Journal entry for purchasing equipment with note payable

Introduction

Note payable is the promissory note that we issue to the other party in exchange for the cash or other assets by promising that we will pay certain amount of money at the certain date stated in the note. Likewise, we may issue the note payable to purchase equipment from our vendor. In this case, we need to make the journal entry for purchasing equipment with the note payable by recording our debt to the note payable account.

The transaction of purchasing equipment with note payable is similar to the purchasing with the accounts payable. And both total assets and total liabilities on the balance sheet will increase by the same amount.

However, we usually need to bear the interest on the note payable when we issue the promissory note to purchase the equipment from the vendor. Additionally, unlike the accounts payable, note payable tends to have a longer period of maturity, in which it could be 3 months, 6 months, or 9 months, etc. Of course, it can even be more than one year for a long-term note payable.

Journal entry for purchasing equipment with note payable

We can make the journal entry for purchasing equipment with note payable by debiting the equipment account as a fixed asset on our balance sheet and crediting the notes payable account as a liability that we owe to the vendor.

Account Debit Credit
Equipment $$$
Notes payable $$$

The note payable in this journal entry should be classified in the short-term liability section on the balance sheet if its payment term is within 12 months period. On the other hand, it should be classified as a long-term liability if its term is more than 12 months.

At the later date, we can eliminate this amount of note payable when we honor the promissory note that we have issued for purchasing the equipment by paying the promised amount to the vendor.

In this case, we can make the journal entry for honoring the note payable on purchasing the equipment with the debit of the notes payable account and credit of the cash account as below:

Account Debit Credit
Notes payable $$$
Cash $$$

Additionally, if the note payable that we have issued has an interest attached, we also need to make the journal entry for the payment of the interest on the note payable as below:

Account Debit Credit
Interest expense $$$
Cash $$$

Of course, if the payment of the note payable and the interest attached to it are on the same date, these journal entries are usually combined into one as below:

Account Debit Credit
Notes payable $$$
Interest expense $$$
Cash $$$

Example for purchasing equipment with note payable

For example, on January 1, we have issued a $10,000 note payable in order to purchase office equipment from one of our vendors. In this $10,000 promissory note, we promise to pay back this amount with a 10% annual interest on June 30.

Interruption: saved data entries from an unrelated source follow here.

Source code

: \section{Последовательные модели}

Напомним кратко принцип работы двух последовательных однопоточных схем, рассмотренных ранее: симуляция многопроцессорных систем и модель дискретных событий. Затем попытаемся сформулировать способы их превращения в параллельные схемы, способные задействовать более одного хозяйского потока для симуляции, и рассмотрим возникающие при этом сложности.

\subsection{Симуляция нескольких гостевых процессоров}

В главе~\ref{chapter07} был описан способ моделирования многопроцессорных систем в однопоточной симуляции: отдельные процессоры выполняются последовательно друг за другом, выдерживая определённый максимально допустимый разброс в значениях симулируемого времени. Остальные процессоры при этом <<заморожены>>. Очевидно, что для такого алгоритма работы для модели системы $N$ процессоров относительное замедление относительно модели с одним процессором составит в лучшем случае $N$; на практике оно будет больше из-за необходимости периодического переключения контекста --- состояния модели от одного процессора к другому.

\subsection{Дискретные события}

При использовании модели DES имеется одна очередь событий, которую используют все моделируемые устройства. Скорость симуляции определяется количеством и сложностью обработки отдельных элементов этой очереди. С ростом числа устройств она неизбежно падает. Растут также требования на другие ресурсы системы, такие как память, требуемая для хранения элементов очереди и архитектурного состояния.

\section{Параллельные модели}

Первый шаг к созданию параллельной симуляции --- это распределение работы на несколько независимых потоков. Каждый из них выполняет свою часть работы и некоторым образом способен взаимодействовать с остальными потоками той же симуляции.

In this case, we can make the journal entry for the $10,000 purchase of equipment with the note payable by debiting this amount to the equipment account and crediting the same amount to the notes payable account on January 1, as below:

January 1:

Account Debit Credit
Equipment 10,000
Notes payable 10,000

This journal entry of issuing the note payable to purchase the equipment will increase both total assets and total liabilities on the balance sheet by $10,000 as of January 1.

Later, on June 30, when we honor this $10,000 promissory note that we have issued by paying back this amount together with a 10% interest or $500 ($10,000 x 10% x 6/12), we can make the journal entry as below:

June 30:

Account Debit Credit
Notes payable 10,000
Interest expense 500
Cash 10,500

This journal entry will increase total expenses on the income statement by $500 as a result of promising to pay a 10% interest on the note payable on June 30.